Hier, je suis allée déposer ma pile de crêpes à la salle des fêtes du village où nos enfants ont leur collège. Trois mamans s’activaient à faire de ce moment un souvenir inoubliable après deux années blanches et tristes. D’autres parents arrivaient en renfort. Louis n’avait encore jamais voulu aller à une boum du collège contrairement à ses soeurs qui assistaient à toutes depuis la sixième. Tout à l’heure, je saurai s’il a passé une agréable soirée car les parents de l’une de ses amis gardaient toute une petite bande à dormir. Faire plaisir aux enfants, faire marcher la machine à fabriquer des souvenirs heureux: c’est merveilleux! Combien de fois suis-je revenue carbonisée, les jambes gonflées après avoir tenu un manège à la fête de l’école? Combien de centaines de crêpes pour les boums? Et ce campement inoubliable pour la classe de CM2 et la flashmob que j’avais arrachée aux institutrices qui, dés la bascule dans l’autre école de l’autre côté de l’Ouanne, ne voulaient plus rien faire.

Mardi, à 13 heures, l’avion sera en passe de quitter le tarmac. Nous aurons retrouvé ma soeur, son fils et sa petite fille. Les vacances auront commencé à Orly. Sur place, nous croiserons peut-être la soeur de Stéphane et son mari, leur fille et son copain. Le lendemain, c’est l’avion d’Hugo que nous verrons amorcer son atterrissage depuis la terrasse des 4 as. Je regrette que Louis, le copain de Victoire, ne soit pas de la partie cette année. Il va nous manquer tant, depuis un an, il est devenu un quatrième enfant. Nous serons 3 adultes pour 5 jeunes. Comme je serai heureuse, le matin, quand tout le monde sommeille encore de m’installer face à la vue sur la rade de Calvi, de profiter de la fraicheur, des odeurs puissantes du maquis et de voir tomber les parachutistes de la légion étrangère! Avec ma soeur, tout est fluide: les courses, la préparation des repas, des activités.

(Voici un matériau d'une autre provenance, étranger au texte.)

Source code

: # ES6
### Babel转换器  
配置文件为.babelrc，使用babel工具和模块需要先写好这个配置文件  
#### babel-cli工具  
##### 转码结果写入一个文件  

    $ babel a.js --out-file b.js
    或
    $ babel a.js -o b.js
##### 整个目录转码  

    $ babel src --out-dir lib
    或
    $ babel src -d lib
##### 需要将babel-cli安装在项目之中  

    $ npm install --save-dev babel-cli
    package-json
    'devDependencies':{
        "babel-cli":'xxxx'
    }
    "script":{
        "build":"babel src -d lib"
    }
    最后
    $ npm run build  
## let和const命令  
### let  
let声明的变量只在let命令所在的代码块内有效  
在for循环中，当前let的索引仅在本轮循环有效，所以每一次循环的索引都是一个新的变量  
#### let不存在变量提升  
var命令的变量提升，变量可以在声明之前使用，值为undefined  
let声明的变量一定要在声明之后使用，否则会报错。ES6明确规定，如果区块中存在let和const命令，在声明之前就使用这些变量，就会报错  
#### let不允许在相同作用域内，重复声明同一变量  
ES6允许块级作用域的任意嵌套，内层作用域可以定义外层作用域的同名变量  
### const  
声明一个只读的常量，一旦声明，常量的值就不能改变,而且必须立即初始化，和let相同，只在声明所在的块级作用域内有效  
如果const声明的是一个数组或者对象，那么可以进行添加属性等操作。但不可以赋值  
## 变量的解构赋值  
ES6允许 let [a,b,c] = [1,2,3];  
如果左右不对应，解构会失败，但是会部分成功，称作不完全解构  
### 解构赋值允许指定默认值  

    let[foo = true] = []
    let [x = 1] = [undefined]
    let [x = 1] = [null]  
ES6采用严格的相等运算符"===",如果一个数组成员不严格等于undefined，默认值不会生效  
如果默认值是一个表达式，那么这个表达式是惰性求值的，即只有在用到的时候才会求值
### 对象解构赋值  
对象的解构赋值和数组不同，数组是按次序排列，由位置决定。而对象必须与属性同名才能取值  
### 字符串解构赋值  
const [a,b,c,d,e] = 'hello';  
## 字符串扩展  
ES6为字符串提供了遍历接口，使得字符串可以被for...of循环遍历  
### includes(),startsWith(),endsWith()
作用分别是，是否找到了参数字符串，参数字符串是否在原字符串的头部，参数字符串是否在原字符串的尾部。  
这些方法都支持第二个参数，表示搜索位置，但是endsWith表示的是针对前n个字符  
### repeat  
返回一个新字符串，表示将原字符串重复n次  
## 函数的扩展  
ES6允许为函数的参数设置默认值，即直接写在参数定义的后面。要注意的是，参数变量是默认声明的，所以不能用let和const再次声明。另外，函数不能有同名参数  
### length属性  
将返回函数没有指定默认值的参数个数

Cela fait longtemps que nous ne sommes pas allés en Corse en juillet. Nous partions en août quand la France s’endort. Cette année, nous ne voulions pas obliger notre maman à s’installer dans le Gard pour revenir et repartir. C’est trop fatigant et le prix du carburant devient délirant. Cette année, nous verrons à nouveau le soleil se coucher au-dessus de la mer et le ciel s’enflammer le jour du 14 juillet. Nous irons pique-niquer dans la crique de Maryvonne sous le phare de la Revellata, visiter des villages que nous ne connaissons pas encore comme celui de Belgodère. Il y aura la traditionnelle marche jusqu’aux ruines d’Occi quand le soleil décline, les sorties à Calvi et à l’île-Rousse et les soirées animées sur la terrasse. J’avais promis aux filles qu’avec ma soeur nous irions danser en boite de nuit mais avec mes problèmes d’équilibre, je ne sais pas si j’en serai capable et le Covid flambe à nouveau.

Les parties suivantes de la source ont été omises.